Huit cents kilomètres. C’est le chiffre qui revient dans quasiment toutes les études sur le sujet, et il ne dépend pas de l’état visuel de la chaussure. Une paire de running peut sembler impeccable, semelle extérieure intacte, tige sans accroc, et pourtant avoir perdu l’essentiel de sa capacité d’amorti. Le problème ne se voit pas à l’œil nu. Il se loge dans la mousse de la semelle intermédiaire, celle qui encaisse chaque impact au sol, et qui se tasse de manière irréversible bien avant que quoi que ce soit ne s’effiloche à l’extérieur.
À retenir
- La dégradation de l’amorti commence dès 80 km et s’accélère : 25 % de perte initiale, 70 % après 800 km
- Vos genoux absorbent 4,88 % de chocs supplémentaires quand l’amorti s’épuise, même si la chaussure paraît parfaite
- Le kilométrage n’est qu’une moyenne : votre poids, le terrain et le type de mousse bouleversent ce calendrier
Ce qui se passe vraiment sous le pied
La mousse EVA, matériau le plus répandu dans les semelles intermédiaires, fonctionne un peu comme une éponge qu’on presse des milliers de fois par jour. Chaque foulée compresse la structure alvéolaire de la mousse, et cette dernière ne revient jamais tout à fait à sa forme initiale. Les spécialistes parlent de « compression set », le phénomène de déformation permanente du matériau de la semelle intermédiaire après des cycles de charge répétés. Le résultat : la chaussure s’aplatit progressivement, invisible depuis l’extérieur, mais bien réelle sous le pied.
Une étude publiée dans l’American Journal of Sports Medicine, menée par Cook, Kester et Brunet, a mesuré précisément cette perte de performance. Les chercheurs ont constaté que les chaussures de running perdent environ 30 % de leur capacité d’absorption des chocs après 500 miles (800 km) d’utilisation réelle, avec des tests en laboratoire montrant jusqu’à 40 %. Une autre étude, citée dans la presse spécialisée française et menée entre 1991 et 2009, va plus loin dans le détail chronologique : la baisse des capacités amortissantes a été évaluée à 33 % après 160 à 240 km, 40 % après 400 km et enfin 70 % après 800 km. la dégradation ne commence pas à 800 km. Elle est déjà bien engagée dès les premières centaines de kilomètres, et s’accélère ensuite.

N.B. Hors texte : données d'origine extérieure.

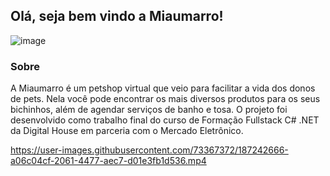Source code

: ## Olá, seja bem vindo a Miaumarro! 

![image](https://user-images.githubusercontent.com/97711262/187235221-e0623d01-db32-4dc1-b823-7b288c3a0932.png)

<!--

**Here are some ideas to get you started:**

🙋‍♀️ A short introduction - what is your organization all about?
🌈 Contribution guidelines - how can the community get involved?
👩‍💻 Useful resources - where can the community find your docs? Is there anything else the community should know?
🍿 Fun facts - what does your team eat for breakfast?
🧙 Remember, you can do mighty things with the power of [Markdown](https://docs.github.com/github/writing-on-github/getting-started-with-writing-and-formatting-on-github/basic-writing-and-formatting-syntax)
-->

### Sobre
A Miaumarro é um petshop virtual que veio para facilitar a vida dos donos de pets. Nela você pode encontrar os mais diversos produtos para os seus bichinhos, além de agendar serviços de banho e tosa.
O projeto foi desenvolvido como trabalho final do curso de Formação Fullstack C# .NET da Digital House em parceria com o Mercado Eletrônico.


https://user-images.githubusercontent.com/73367372/187242666-a06c04cf-2061-4477-aec7-d01e3fb1d536.mp4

Ce qui frappe, c’est la rapidité du phénomène initial. Une chaussure de running perd déjà 25 % de son amorti dès 80 km de course, le temps nécessaire pour qu’elle se « fasse ». Le paradoxe est cruel : au moment précis où la chaussure commence à devenir confortable et familière, elle a déjà entamé sa dégradation. Une autre équipe de recherche a mesuré l’impact biomécanique concret de ce vieillissement : en moyenne, il y a eu une augmentation de 4,88 % de la force de pic après 500 km de course, ce qui signifie que le corps du coureur absorbe une part croissante du choc que la chaussure ne filtre plus.
Pourquoi la fourchette 500-800 km reste la référence, mais pas une loi absolue
Les fabricants et les enseignes spécialisées s’accordent sur une fourchette. En règle générale, la durée de vie des chaussures de running se situe entre 500 et 800 kilomètres. Ce repère fonctionne bien pour une chaussure de training classique, portée sur route, par un coureur de gabarit moyen. Mais il varie fortement selon plusieurs paramètres. Le poids du coureur en est un : le poids influence directement l’usure des chaussures, car plus on pèse, plus les chaussures sont soumises à des pressions élevées, ce qui peut altérer l’amorti.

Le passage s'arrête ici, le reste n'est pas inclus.